YOUR ASSIGNMENT: Within the entries below, find every line that has the string "home", then copy it.

[INPUT FOR THIS TASK Boundary: Start]

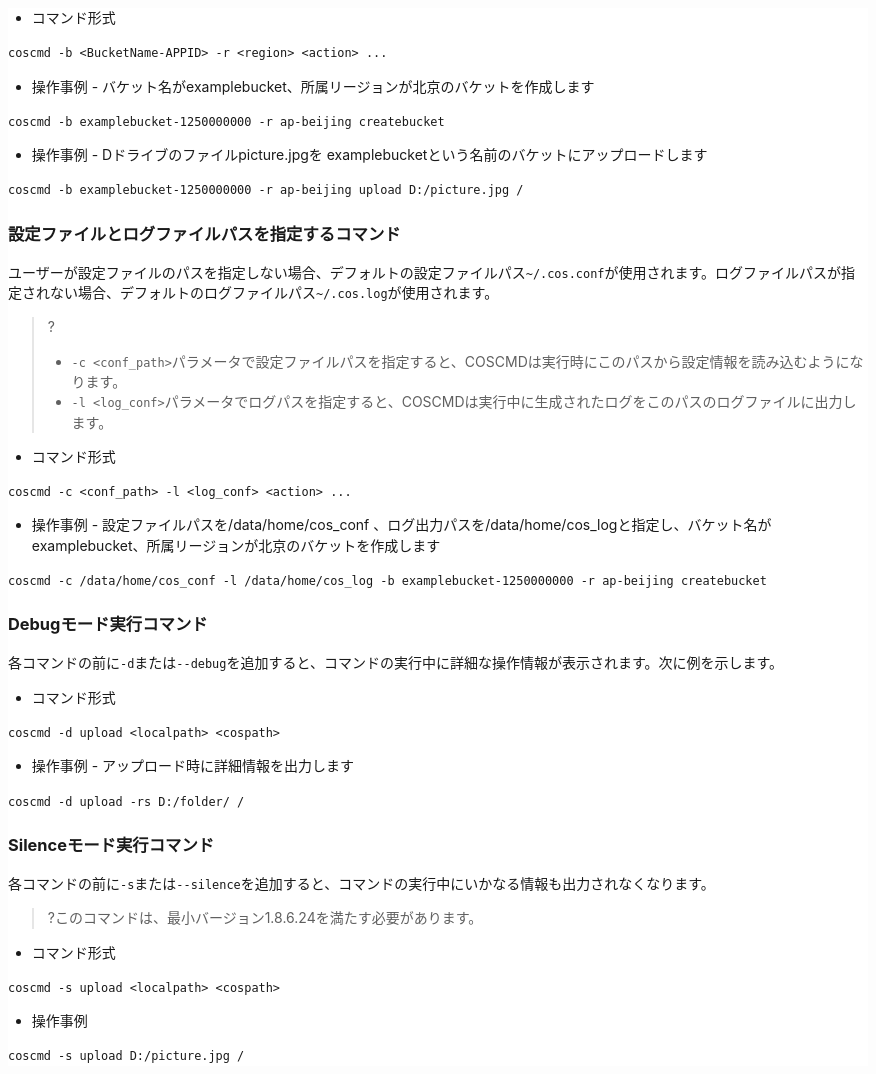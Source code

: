 - コマンド形式
```plaintext
coscmd -b <BucketName-APPID> -r <region> <action> ...
```
- 操作事例 - バケット名がexamplebucket、所属リージョンが北京のバケットを作成します
```plaintext
coscmd -b examplebucket-1250000000 -r ap-beijing createbucket
```
- 操作事例 - Dドライブのファイルpicture.jpgを examplebucketという名前のバケットにアップロードします
```plaintext
coscmd -b examplebucket-1250000000 -r ap-beijing upload D:/picture.jpg /
```

### 設定ファイルとログファイルパスを指定するコマンド

ユーザーが設定ファイルのパスを指定しない場合、デフォルトの設定ファイルパス`~/.cos.conf`が使用されます。ログファイルパスが指定されない場合、デフォルトのログファイルパス`~/.cos.log`が使用されます。

>?
> - `-c <conf_path>`パラメータで設定ファイルパスを指定すると、COSCMDは実行時にこのパスから設定情報を読み込むようになります。
> - `-l <log_conf>`パラメータでログパスを指定すると、COSCMDは実行中に生成されたログをこのパスのログファイルに出力します。
>

- コマンド形式
```plaintext
coscmd -c <conf_path> -l <log_conf> <action> ...
```
- 操作事例 - 設定ファイルパスを/data/home/cos_conf 、ログ出力パスを/data/home/cos_logと指定し、バケット名がexamplebucket、所属リージョンが北京のバケットを作成します
```plaintext
coscmd -c /data/home/cos_conf -l /data/home/cos_log -b examplebucket-1250000000 -r ap-beijing createbucket
```


### Debugモード実行コマンド

各コマンドの前に`-d`または`--debug`を追加すると、コマンドの実行中に詳細な操作情報が表示されます。次に例を示します。

- コマンド形式
```plaintext
coscmd -d upload <localpath> <cospath>
```

- 操作事例 - アップロード時に詳細情報を出力します
```plaintext
coscmd -d upload -rs D:/folder/ /
```

### Silenceモード実行コマンド

各コマンドの前に`-s`または`--silence`を追加すると、コマンドの実行中にいかなる情報も出力されなくなります。

>?このコマンドは、最小バージョン1.8.6.24を満たす必要があります。

- コマンド形式
```plaintext
coscmd -s upload <localpath> <cospath>
```
- 操作事例
```plaintext
coscmd -s upload D:/picture.jpg /
```
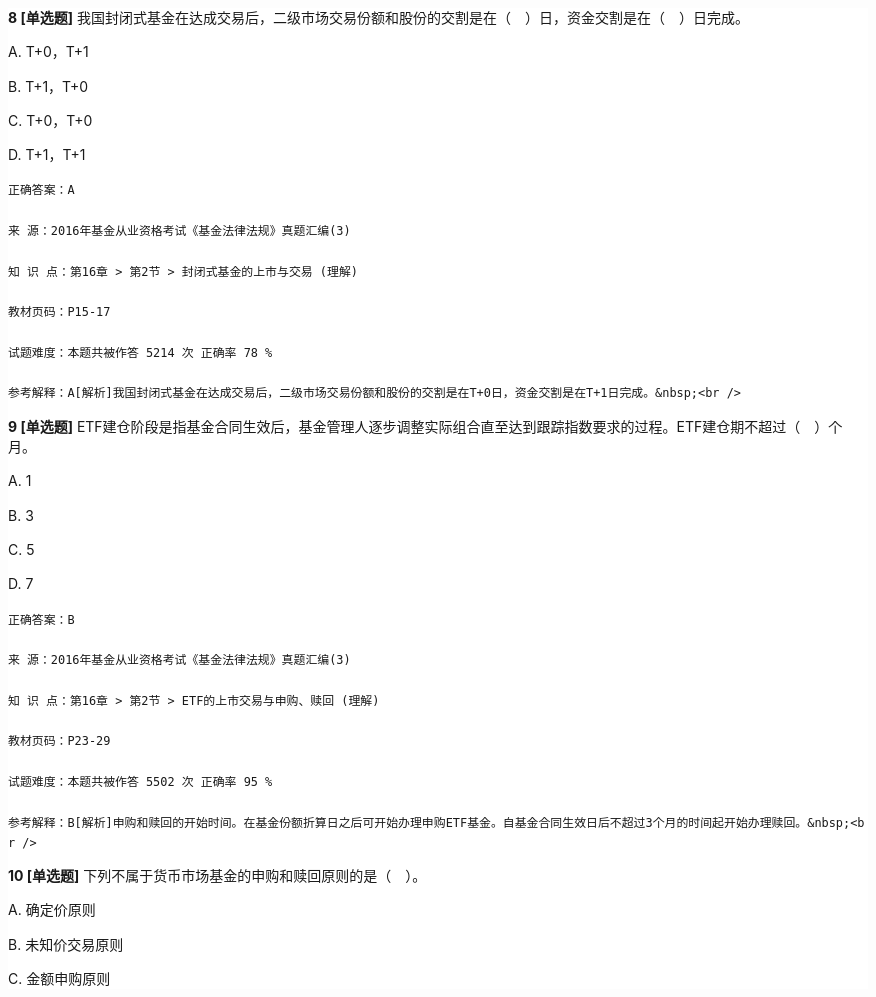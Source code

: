 
**8 [单选题]** 我国封闭式基金在达成交易后，二级市场交易份额和股份的交割是在（　）日，资金交割是在（　）日完成。 

A. T+0，T+1&nbsp;

B. T+1，T+0&nbsp;

C. T+0，T+0&nbsp;

D. T+1，T+1&nbsp;

```
正确答案：A

来 源：2016年基金从业资格考试《基金法律法规》真题汇编(3)

知 识 点：第16章 > 第2节 > 封闭式基金的上市与交易 (理解)

教材页码：P15-17

试题难度：本题共被作答 5214 次 正确率 78 %

参考解释：A[解析]我国封闭式基金在达成交易后，二级市场交易份额和股份的交割是在T+0日，资金交割是在T+1日完成。&nbsp;<br />

```


**9 [单选题]** ETF建仓阶段是指基金合同生效后，基金管理人逐步调整实际组合直至达到跟踪指数要求的过程。ETF建仓期不超过（　）个月。 

A. 1&nbsp;

B. 3&nbsp;

C. 5&nbsp;

D. 7&nbsp;

```
正确答案：B

来 源：2016年基金从业资格考试《基金法律法规》真题汇编(3)

知 识 点：第16章 > 第2节 > ETF的上市交易与申购、赎回 (理解)

教材页码：P23-29

试题难度：本题共被作答 5502 次 正确率 95 %

参考解释：B[解析]申购和赎回的开始时间。在基金份额折算日之后可开始办理申购ETF基金。自基金合同生效日后不超过3个月的时间起开始办理赎回。&nbsp;<br />

```


**10 [单选题]** 下列不属于货币市场基金的申购和赎回原则的是（　）。 

A. 确定价原则&nbsp;

B. 未知价交易原则&nbsp;

C. 金额申购原则&nbsp;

[INPUT FOR THIS TASK Boundary: End]

EXERCISE RESULT:
- 操作事例 - 設定ファイルパスを/data/home/cos_conf 、ログ出力パスを/data/home/cos_logと指定し、バケット名がexamplebucket、所属リージョンが北京のバケットを作成します
coscmd -c /data/home/cos_conf -l /data/home/cos_log -b examplebucket-1250000000 -r ap-beijing createbucket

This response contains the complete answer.